**Task objective**:
Repeat the records below exactly, beginning at the first line and finishing with the line that contains "already seen. This".

**Input material**:
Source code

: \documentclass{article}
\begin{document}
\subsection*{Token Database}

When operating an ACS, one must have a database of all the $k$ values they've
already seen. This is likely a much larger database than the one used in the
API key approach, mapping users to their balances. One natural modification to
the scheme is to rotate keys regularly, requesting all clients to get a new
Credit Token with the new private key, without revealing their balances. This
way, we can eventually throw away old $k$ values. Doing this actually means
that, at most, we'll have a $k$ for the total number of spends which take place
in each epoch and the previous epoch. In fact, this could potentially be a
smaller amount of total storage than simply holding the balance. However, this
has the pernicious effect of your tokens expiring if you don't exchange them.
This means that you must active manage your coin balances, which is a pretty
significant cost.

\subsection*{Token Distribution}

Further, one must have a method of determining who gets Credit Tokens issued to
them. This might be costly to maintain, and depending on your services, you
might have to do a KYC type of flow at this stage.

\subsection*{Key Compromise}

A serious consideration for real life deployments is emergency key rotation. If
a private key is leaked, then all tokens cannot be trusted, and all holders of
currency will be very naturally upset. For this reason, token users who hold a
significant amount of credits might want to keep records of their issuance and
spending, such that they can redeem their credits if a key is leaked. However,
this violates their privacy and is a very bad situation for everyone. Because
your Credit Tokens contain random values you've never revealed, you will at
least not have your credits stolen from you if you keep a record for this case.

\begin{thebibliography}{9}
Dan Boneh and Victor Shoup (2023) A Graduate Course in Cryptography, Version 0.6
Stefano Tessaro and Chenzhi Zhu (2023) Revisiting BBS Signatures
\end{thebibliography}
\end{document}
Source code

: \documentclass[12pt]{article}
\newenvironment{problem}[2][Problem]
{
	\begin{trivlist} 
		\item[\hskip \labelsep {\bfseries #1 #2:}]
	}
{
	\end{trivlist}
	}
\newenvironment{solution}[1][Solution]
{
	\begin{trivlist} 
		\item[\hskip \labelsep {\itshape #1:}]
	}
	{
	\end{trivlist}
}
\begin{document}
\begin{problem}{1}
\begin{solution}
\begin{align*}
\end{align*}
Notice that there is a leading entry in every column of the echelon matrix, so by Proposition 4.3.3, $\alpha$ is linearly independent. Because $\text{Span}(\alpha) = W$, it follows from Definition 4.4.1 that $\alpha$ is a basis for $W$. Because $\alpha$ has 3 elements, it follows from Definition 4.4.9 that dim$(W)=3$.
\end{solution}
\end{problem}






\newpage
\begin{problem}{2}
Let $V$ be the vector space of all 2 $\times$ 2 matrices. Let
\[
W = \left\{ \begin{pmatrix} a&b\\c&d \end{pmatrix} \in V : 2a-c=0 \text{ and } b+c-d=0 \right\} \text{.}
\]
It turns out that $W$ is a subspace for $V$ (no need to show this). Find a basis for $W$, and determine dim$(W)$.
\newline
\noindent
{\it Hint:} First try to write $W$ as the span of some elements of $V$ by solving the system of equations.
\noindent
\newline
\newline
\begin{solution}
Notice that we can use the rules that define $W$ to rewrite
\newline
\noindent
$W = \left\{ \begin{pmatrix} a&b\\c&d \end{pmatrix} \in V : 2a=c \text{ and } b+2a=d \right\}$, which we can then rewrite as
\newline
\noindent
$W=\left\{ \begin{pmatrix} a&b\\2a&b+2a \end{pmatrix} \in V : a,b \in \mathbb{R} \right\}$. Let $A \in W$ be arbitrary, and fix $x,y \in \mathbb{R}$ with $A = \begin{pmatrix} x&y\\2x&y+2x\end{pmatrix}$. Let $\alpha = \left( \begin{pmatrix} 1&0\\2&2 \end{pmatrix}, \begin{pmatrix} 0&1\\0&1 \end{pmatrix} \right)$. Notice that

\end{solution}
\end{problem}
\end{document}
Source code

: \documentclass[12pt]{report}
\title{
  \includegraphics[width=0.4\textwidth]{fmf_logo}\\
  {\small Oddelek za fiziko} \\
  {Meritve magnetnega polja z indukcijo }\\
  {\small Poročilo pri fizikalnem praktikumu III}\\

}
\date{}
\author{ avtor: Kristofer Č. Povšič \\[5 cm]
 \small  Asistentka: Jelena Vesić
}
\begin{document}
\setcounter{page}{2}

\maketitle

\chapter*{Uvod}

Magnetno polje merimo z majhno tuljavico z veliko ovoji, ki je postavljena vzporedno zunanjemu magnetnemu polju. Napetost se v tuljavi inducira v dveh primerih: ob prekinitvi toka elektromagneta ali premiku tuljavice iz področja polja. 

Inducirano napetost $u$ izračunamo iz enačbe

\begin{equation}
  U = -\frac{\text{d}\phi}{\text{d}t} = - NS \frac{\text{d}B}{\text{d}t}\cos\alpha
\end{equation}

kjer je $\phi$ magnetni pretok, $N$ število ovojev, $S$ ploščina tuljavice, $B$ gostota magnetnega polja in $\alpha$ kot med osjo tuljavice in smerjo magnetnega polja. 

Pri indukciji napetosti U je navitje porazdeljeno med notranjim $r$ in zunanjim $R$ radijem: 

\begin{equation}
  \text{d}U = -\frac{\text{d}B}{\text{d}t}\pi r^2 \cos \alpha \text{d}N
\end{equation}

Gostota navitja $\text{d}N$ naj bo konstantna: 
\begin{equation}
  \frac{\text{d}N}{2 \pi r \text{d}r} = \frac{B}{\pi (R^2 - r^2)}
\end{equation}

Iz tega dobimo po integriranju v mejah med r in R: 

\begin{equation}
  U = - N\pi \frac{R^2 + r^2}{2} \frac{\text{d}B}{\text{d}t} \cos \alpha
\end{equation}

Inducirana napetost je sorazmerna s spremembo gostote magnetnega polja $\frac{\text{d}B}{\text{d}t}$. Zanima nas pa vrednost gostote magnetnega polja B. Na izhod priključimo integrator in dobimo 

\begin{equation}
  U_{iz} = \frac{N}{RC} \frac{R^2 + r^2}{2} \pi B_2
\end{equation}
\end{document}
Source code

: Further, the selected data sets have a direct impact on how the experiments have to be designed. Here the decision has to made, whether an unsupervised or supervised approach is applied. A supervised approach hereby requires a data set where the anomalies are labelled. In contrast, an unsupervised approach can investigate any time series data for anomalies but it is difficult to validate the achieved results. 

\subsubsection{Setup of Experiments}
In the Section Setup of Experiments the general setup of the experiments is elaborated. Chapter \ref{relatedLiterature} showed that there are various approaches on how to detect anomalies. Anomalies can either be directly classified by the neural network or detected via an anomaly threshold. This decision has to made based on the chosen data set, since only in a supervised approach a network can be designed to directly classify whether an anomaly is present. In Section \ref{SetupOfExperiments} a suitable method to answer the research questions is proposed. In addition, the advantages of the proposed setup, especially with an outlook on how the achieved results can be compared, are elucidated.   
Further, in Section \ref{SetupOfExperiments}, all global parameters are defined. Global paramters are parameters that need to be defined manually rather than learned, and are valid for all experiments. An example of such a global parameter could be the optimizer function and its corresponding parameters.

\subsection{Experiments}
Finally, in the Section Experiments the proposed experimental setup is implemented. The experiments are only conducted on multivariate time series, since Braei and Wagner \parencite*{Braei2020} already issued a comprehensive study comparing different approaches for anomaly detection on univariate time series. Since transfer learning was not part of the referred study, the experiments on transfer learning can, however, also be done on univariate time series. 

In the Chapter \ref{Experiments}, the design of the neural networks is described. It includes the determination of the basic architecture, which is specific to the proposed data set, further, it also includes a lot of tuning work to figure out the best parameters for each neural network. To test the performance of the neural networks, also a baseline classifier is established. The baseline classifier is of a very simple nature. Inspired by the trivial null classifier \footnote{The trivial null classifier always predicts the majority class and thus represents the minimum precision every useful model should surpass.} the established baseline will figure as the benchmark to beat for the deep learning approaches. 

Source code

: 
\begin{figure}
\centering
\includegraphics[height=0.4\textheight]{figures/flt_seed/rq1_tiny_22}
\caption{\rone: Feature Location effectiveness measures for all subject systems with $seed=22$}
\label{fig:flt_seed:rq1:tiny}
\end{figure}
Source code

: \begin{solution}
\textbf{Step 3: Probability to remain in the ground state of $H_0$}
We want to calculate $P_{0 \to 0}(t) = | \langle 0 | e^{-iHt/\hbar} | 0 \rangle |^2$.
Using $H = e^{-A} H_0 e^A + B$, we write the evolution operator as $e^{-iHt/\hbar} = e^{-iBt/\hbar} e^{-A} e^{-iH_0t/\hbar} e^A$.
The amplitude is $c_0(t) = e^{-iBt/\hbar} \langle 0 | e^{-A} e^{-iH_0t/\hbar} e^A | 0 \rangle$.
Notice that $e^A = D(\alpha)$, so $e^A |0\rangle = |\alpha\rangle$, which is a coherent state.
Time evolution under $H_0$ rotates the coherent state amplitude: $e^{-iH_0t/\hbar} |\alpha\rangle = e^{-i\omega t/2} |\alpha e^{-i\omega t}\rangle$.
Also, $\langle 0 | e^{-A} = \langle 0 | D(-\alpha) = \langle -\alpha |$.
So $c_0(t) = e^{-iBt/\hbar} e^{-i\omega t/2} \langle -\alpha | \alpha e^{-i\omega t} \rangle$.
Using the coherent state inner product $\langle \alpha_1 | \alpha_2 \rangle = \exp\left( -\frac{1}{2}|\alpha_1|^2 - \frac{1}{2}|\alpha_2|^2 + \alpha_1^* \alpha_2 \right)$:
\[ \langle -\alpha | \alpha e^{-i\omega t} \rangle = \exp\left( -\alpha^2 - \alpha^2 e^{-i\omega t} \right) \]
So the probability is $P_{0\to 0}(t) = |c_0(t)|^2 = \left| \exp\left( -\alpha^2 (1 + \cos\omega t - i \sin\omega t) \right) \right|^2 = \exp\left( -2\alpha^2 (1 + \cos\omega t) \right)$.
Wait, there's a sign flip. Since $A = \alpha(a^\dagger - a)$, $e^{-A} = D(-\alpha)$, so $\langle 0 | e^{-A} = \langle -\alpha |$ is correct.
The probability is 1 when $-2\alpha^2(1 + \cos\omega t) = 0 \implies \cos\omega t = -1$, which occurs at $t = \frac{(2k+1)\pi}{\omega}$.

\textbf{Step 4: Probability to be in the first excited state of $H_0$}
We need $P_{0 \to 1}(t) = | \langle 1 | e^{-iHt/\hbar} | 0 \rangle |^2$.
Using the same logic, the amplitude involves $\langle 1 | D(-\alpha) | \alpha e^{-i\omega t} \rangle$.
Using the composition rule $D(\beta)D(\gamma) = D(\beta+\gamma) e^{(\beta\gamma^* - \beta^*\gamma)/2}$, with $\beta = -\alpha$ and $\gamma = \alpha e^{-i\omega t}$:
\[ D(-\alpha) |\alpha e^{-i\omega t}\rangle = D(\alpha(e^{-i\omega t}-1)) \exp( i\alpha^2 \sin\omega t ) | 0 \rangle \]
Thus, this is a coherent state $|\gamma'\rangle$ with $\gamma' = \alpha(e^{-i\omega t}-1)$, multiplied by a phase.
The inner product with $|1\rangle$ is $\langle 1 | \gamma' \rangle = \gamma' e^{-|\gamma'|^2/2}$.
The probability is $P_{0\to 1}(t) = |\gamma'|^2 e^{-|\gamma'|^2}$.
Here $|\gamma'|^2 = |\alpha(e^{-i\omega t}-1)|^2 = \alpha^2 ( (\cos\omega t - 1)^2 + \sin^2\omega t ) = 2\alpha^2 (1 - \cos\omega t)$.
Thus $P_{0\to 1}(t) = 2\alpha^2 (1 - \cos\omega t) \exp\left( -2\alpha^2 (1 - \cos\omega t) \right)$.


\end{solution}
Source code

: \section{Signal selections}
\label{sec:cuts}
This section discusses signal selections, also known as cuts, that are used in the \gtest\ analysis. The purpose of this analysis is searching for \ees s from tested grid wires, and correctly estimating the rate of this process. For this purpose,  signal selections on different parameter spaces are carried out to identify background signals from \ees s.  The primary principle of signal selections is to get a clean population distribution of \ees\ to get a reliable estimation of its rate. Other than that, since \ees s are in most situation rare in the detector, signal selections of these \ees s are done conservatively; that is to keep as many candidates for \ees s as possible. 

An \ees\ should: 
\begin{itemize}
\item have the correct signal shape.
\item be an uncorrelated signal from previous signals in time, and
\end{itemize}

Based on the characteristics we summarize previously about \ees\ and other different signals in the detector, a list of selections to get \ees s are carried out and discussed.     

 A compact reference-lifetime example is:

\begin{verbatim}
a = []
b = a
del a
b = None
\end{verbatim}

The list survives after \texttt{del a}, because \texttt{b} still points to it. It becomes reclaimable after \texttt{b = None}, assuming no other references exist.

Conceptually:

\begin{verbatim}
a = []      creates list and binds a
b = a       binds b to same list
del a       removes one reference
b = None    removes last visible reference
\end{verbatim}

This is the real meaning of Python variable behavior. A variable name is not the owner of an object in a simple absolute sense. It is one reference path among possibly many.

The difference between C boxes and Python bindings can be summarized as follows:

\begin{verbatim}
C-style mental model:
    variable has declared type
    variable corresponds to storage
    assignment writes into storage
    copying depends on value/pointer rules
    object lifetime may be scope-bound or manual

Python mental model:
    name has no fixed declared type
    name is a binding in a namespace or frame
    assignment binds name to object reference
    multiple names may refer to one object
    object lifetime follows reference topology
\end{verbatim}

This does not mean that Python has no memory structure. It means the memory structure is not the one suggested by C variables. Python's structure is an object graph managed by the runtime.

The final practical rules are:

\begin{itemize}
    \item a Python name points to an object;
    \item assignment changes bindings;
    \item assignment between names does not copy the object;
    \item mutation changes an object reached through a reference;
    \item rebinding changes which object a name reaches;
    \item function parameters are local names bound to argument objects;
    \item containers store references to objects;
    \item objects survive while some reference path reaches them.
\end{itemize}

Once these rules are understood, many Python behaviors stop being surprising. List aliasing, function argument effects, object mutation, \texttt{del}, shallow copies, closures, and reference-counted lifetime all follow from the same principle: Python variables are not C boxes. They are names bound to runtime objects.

**Exercise answer**:
Source code

: \documentclass{article}
\begin{document}
\subsection*{Token Database}

When operating an ACS, one must have a database of all the $k$ values they've
already seen. This is likely a much larger database than the one used in the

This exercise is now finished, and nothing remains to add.